While a career in baseball wasn’t in the cards, the game never left his life.
When his son, Michael, began playing baseball, it didn’t take long for McMillion to return to the game. And coaching came naturally to McMillion, who often found baseball as a vehicle for self improvement.
Many people have said that baseball is like life, McMillion may have been the embodiment of that phrase.
Michael retained those lessons to this day.
“In a sense, baseball wasn’t over for him when we ended practice,” Michael said. “It was never over because he always saw an opportunity for someone else to improve. He saw an opportunity for them to be better human beings, because the simple fact is, if you got respect in sports, you’d carry it on to your personal life. Sometimes it was unorthodox, but the fact is, if he told you to do something, he wanted you to do it, no matter what.
“One time we were playing and he gave a signal to steal, and I didn’t. He called timeout, and he said, ‘I told you to steal, you should have stolen.’ The next pitch I stole, and it didn’t matter whether or not the catcher knew it, the pitcher knew it, or the whole team. That was the style of his team, and (he wanted us to learn that) some things you’ve got to do, just because of the fact that you have the ability to do it. It carries on to me right now in life.”
Receiving little formal education himself, McMillion made it a priority that each of his five kids received what he couldn’t.
All five of McMillion’s kids went to college, including Michael, who played football for Tennessee State.
And similar to how that kickstarted a new chapter in McMillion’s life, so did this.
Michael served as a recruiter and a local ambassador for Tennessee State and was instrumental in 15 kids from the Mahoning Valley receiving athletic scholarships, including Harding graduate Monti Davis, who went on to be selected in the first round of the NBA Draft by Philadelphia.
When someone is as active in the community for as long as McMillion was, lives are bound to be touched along the way.
One of those was Warren mayor Doug Franklin.
Having known McMillion from a young age, Franklin saw the man in action often, and saw his dedication to providing the younger generation with things he never had.

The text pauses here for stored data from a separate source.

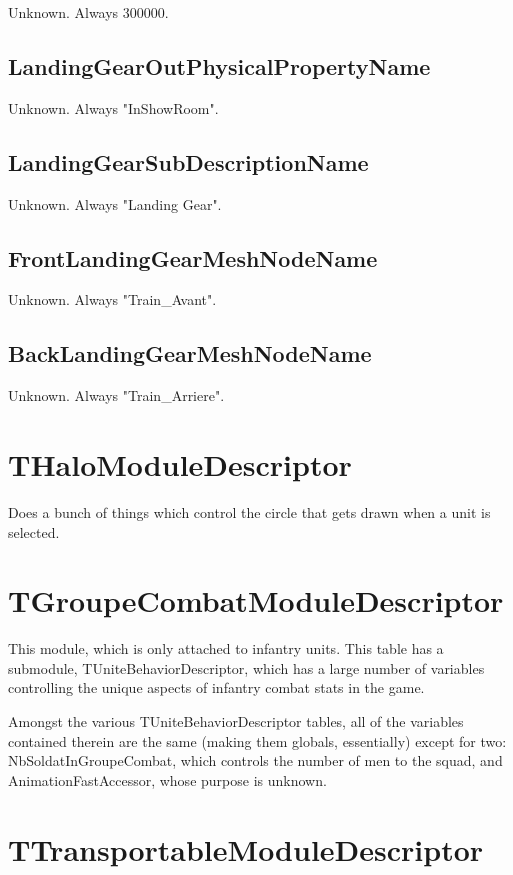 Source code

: \documentclass{article}
\begin{document}
Unknown. Always 300000.

\subsection{LandingGearOutPhysicalPropertyName}

Unknown. Always "InShowRoom".

\subsection{LandingGearSubDescriptionName}

Unknown. Always "Landing Gear".

\subsection{FrontLandingGearMeshNodeName}

Unknown. Always "Train\_Avant".

\subsection{BackLandingGearMeshNodeName}

Unknown. Always "Train\_Arriere".

\section{THaloModuleDescriptor}

Does a bunch of things which control the circle that gets drawn when a unit is selected.

\section{TGroupeCombatModuleDescriptor}

This module, which is only attached to infantry units. This table has a submodule, TUniteBehaviorDescriptor, which has a large number of variables controlling the unique aspects of infantry combat stats in the game.

Amongst the various TUniteBehaviorDescriptor tables, all of the variables contained therein are the same (making them globals, essentially) except for two: NbSoldatInGroupeCombat, which controls the number of men to the squad, and AnimationFastAccessor, whose purpose is unknown.

\section{TTransportableModuleDescriptor}
\end{document}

“He was just a pioneer in terms of just watching him day-to-day, particularly on the ball fields, how he dedicated seven decades of his life to youth, youth baseball, being an organizer, coach, and fundraiser,” Franklin said. “The first time that I went to Niagara Falls was by a trip that he organized, which was pretty cool, because we all came from the projects, and we hadn’t seen much outside of the boundaries of the city of Warren. But because he wanted us to have what other other young children had. He did the legwork and raised all the money, put us all on a bus, and we all went to Niagara Falls. Which at 10 years old, that was a big experience.

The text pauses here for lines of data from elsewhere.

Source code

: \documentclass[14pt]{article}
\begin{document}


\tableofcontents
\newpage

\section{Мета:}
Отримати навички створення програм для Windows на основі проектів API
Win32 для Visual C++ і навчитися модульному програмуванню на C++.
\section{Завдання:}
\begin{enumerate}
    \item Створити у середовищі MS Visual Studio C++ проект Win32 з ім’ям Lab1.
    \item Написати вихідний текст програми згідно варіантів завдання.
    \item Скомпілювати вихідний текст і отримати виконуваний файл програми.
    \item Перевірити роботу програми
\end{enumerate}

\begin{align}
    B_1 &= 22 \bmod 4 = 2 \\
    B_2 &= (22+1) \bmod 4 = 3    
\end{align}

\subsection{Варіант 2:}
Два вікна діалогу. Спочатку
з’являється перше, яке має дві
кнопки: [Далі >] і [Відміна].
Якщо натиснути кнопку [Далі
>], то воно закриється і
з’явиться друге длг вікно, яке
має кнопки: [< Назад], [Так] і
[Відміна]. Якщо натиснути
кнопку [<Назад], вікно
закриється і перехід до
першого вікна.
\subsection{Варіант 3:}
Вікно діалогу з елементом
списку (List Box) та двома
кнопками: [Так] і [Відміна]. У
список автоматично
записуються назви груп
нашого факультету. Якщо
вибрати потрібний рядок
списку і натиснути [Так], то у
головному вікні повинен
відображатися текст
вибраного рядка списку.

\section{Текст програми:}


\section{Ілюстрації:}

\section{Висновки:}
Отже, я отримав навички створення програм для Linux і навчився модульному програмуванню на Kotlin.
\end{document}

“He did it all. And I always say that he was the hardest working man that I’ve known, and the busiest adult that I have known. Not only did he give all of those decades to organizing and coaching baseball, he was also the owner of McMillion’s car wash, he had a food truck, he worked part-time at a funeral home, and did all of that and kept his family first. He led a pretty phenomenal life, and it’s one that our whole community benefited from.”
In his honor, Field No. 5, one of what used to be many fields that occupied Perkins Park, will forever bear his name.

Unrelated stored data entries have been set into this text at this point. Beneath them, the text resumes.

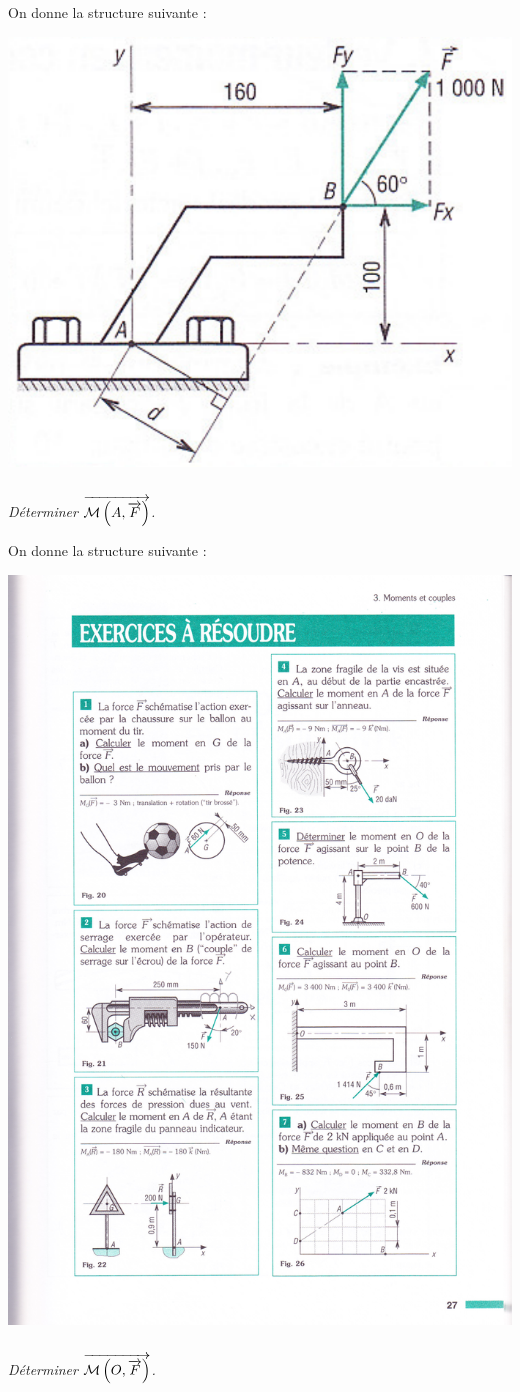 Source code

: \documentclass[10pt,fleqn]{book} %
\begin{document}
\begin{multicols}{2}
\setcounter{subparagraph}{0}
On donne la structure suivante : 
\begin{center}
\includegraphics[width=.8\linewidth]{images/fig_04}
\end{center}


\subparagraph{}
\textit{Déterminer $\overrightarrow{\mathcal{M}\left(A,\overrightarrow{F} \right)}$.}



On donne la structure suivante : 
\begin{center}
\includegraphics[width=.8\linewidth]{images/fig_05}
\end{center}


\subparagraph{}
\textit{Déterminer $\overrightarrow{\mathcal{M}\left(O,\overrightarrow{F} \right)}$.}
\end{multicols}
\end{document}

“I do hundreds a year, but his contribution and impact on our community was so profound, I wanted to do something a little more significant and longer-lasting, and something that will touch generations to come,” Franklin said. “Dedicating that ball field at Perkins, and it’s one of the ones that still remains — we made a conscious decision to dedicate field No. 5, which will always be used for youth baseball and some adult baseball. We thought that was appropriate to sort of reflect what he’s given to us as a community.”
By those that knew McMillion, there could be at least a million stories told, all of which with different lessons hidden in them, but most of them would circle back to the diamond.